Where a line contains the word "would", copy that line from the records below.

Exercise materials section start

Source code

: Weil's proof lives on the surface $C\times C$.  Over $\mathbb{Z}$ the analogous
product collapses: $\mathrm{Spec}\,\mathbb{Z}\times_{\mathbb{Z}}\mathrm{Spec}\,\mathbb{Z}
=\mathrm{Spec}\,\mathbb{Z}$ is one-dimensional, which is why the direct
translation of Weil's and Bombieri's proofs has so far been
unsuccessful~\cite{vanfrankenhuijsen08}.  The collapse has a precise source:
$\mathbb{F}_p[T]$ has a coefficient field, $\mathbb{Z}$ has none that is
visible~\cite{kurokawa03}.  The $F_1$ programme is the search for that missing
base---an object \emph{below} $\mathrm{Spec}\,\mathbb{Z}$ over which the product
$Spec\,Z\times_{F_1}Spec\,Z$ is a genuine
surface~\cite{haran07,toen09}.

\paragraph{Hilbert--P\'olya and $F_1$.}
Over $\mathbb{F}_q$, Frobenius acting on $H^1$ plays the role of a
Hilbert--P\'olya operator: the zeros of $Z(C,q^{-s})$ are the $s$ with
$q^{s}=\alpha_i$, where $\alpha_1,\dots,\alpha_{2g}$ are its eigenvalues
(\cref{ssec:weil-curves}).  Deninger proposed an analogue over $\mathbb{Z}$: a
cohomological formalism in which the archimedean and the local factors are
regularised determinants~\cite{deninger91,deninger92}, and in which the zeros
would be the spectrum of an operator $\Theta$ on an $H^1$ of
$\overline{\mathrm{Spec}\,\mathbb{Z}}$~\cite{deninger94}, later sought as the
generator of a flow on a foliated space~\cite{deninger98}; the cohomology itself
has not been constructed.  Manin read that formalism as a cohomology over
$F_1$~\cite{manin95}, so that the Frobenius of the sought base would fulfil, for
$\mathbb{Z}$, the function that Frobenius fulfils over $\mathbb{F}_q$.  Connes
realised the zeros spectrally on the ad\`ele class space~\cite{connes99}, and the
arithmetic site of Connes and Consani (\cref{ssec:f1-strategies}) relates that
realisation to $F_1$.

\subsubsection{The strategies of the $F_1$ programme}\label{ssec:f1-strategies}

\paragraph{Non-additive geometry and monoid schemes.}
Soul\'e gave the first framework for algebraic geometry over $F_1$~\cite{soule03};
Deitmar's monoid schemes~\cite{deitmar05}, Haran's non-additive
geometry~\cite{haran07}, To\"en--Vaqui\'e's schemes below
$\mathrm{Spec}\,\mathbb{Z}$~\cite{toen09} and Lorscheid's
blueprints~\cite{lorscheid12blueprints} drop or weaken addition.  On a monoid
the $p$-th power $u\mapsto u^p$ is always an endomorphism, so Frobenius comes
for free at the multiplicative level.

Exercise materials section end

Output for this exercise:
would be the spectrum of an operator $\Theta$ on an $H^1$ of
$F_1$~\cite{manin95}, so that the Frobenius of the sought base would fulfil, for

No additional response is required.